What you need to do: Pictures aside, repeat every entry exactly.

※ ※ ※

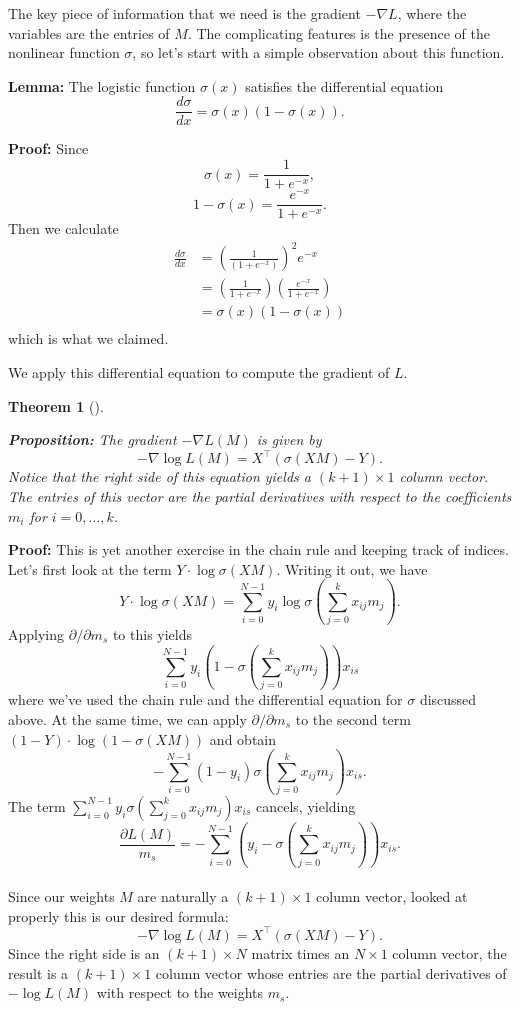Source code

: \documentclass[
  11pt,
  letterpaper,
]{scrbook}
\theoremstyle{plain}
\theoremstyle{plain}
\newtheorem{theorem}{Theorem}[chapter]
\theoremstyle{remark}
\begin{document}
The key piece of information that we need is the gradient \(-\nabla L\),
where the variables are the entries of \(M\). The complicating features
is the presence of the nonlinear function \(\sigma\), so let's start
with a simple observation about this function.

\textbf{Lemma:} The logistic function \(\sigma(x)\) satisfies the
differential equation \[
\frac{d\sigma}{dx} = \sigma(x)(1-\sigma(x)).
\]

\textbf{Proof:} Since \[
\sigma(x)= \frac{1}{1+e^{-x}},
\] \[
1-\sigma(x) = \frac{e^{-x}}{1+e^{-x}}.
\] Then we calculate \[\begin{aligned}
\frac{d\sigma}{dx}&=\left(\frac{1}{(1+e^{-x})}\right)^2e^{-x} \\
                  &= \left(\frac{1}{1+e^{-x}}\right)\left(\frac{e^{-x}}{1+e^{-x}}\right)\\
                  &=\sigma(x)(1-\sigma(x)) \\
\end{aligned}
\] which is what we claimed.

We apply this differential equation to compute the gradient of \(L\).

\leavevmode{}%
\begin{theorem}[]\label{thm-logisticgradient}

\textbf{Proposition:} The gradient \(-\nabla L(M)\) is given by \[
-\nabla \log L(M) = X^{\intercal}(\sigma(XM)-Y).
\] Notice that the right side of this equation yields a
\((k+1)\times 1\) column vector. The entries of this vector are the
partial derivatives with respect to the coefficients \(m_{i}\) for
\(i=0,\ldots, k\).

\end{theorem}

\textbf{Proof:} This is yet another exercise in the chain rule and
keeping track of indices. Let's first look at the term
\(Y\cdot \log\sigma(XM)\). Writing it out, we have \[
Y\cdot \log\sigma(XM)=\sum_{i=0}^{N-1}y_{i}\log\sigma(\sum_{j=0}^{k}x_{ij}m_{j}).
\] Applying \(\partial/\partial m_{s}\) to this yields \[
\sum_{i=0}^{N-1}y_{i}(1-\sigma(\sum_{j=0}^{k}x_{ij}m_{j}))x_{is}
\] where we've used the chain rule and the differential equation for
\(\sigma\) discussed above. At the same time, we can apply
\(\partial/\partial m_{s}\) to the second term
\((1-Y)\cdot\log(1-\sigma(XM))\) and obtain \[
-\sum_{i=0}^{N-1}(1-y_{i})\sigma(\sum_{j=0}^{k}x_{ij}m_{j})x_{is}.
\] The term
\(\sum_{i=0}^{N-1} y_{i}\sigma(\sum_{j=0}^{k}x_{ij}m_{j})x_{is}\)
cancels, yielding \[
\frac{\partial L(M)}{m_{s}} = -\sum_{i=0}^{N-1} (y_{i}-\sigma(\sum_{j=0}^{k}x_{ij}m_{j}))x_{is}.
\]\\
Since our weights \(M\) are naturally a \((k+1)\times 1\) column vector,
looked at properly this is our desired formula: \[
-\nabla \log L(M) = X^{\intercal}(\sigma(XM)-Y).
\] Since the right side is an \((k+1)\times N\) matrix times an
\(N\times 1\) column vector, the result is a \((k+1)\times 1\) column
vector whose entries are the partial derivatives of \(-\log L(M)\) with
respect to the weights \(m_{s}\).
\end{document}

※ ※ ※

Solution for this exercise:
Source code

: \documentclass[
  11pt,
  letterpaper,
]{scrbook}
\theoremstyle{plain}
\theoremstyle{plain}
\newtheorem{theorem}{Theorem}[chapter]
\theoremstyle{remark}
\begin{document}
The key piece of information that we need is the gradient \(-\nabla L\),
where the variables are the entries of \(M\). The complicating features
is the presence of the nonlinear function \(\sigma\), so let's start
with a simple observation about this function.

\textbf{Lemma:} The logistic function \(\sigma(x)\) satisfies the
differential equation \[
\frac{d\sigma}{dx} = \sigma(x)(1-\sigma(x)).
\]

\textbf{Proof:} Since \[
\sigma(x)= \frac{1}{1+e^{-x}},
\] \[
1-\sigma(x) = \frac{e^{-x}}{1+e^{-x}}.
\] Then we calculate \[\begin{aligned}
\frac{d\sigma}{dx}&=\left(\frac{1}{(1+e^{-x})}\right)^2e^{-x} \\
                  &= \left(\frac{1}{1+e^{-x}}\right)\left(\frac{e^{-x}}{1+e^{-x}}\right)\\
                  &=\sigma(x)(1-\sigma(x)) \\
\end{aligned}
\] which is what we claimed.

We apply this differential equation to compute the gradient of \(L\).

\leavevmode{}%
\begin{theorem}[]\label{thm-logisticgradient}

\textbf{Proposition:} The gradient \(-\nabla L(M)\) is given by \[
-\nabla \log L(M) = X^{\intercal}(\sigma(XM)-Y).
\] Notice that the right side of this equation yields a
\((k+1)\times 1\) column vector. The entries of this vector are the
partial derivatives with respect to the coefficients \(m_{i}\) for
\(i=0,\ldots, k\).

\end{theorem}

\textbf{Proof:} This is yet another exercise in the chain rule and
keeping track of indices. Let's first look at the term
\(Y\cdot \log\sigma(XM)\). Writing it out, we have \[
Y\cdot \log\sigma(XM)=\sum_{i=0}^{N-1}y_{i}\log\sigma(\sum_{j=0}^{k}x_{ij}m_{j}).
\] Applying \(\partial/\partial m_{s}\) to this yields \[
\sum_{i=0}^{N-1}y_{i}(1-\sigma(\sum_{j=0}^{k}x_{ij}m_{j}))x_{is}
\] where we've used the chain rule and the differential equation for
\(\sigma\) discussed above. At the same time, we can apply
\(\partial/\partial m_{s}\) to the second term
\((1-Y)\cdot\log(1-\sigma(XM))\) and obtain \[
-\sum_{i=0}^{N-1}(1-y_{i})\sigma(\sum_{j=0}^{k}x_{ij}m_{j})x_{is}.
\] The term
\(\sum_{i=0}^{N-1} y_{i}\sigma(\sum_{j=0}^{k}x_{ij}m_{j})x_{is}\)
cancels, yielding \[
\frac{\partial L(M)}{m_{s}} = -\sum_{i=0}^{N-1} (y_{i}-\sigma(\sum_{j=0}^{k}x_{ij}m_{j}))x_{is}.
\]\\
Since our weights \(M\) are naturally a \((k+1)\times 1\) column vector,
looked at properly this is our desired formula: \[
-\nabla \log L(M) = X^{\intercal}(\sigma(XM)-Y).
\] Since the right side is an \((k+1)\times N\) matrix times an
\(N\times 1\) column vector, the result is a \((k+1)\times 1\) column
vector whose entries are the partial derivatives of \(-\log L(M)\) with
respect to the weights \(m_{s}\).
\end{document}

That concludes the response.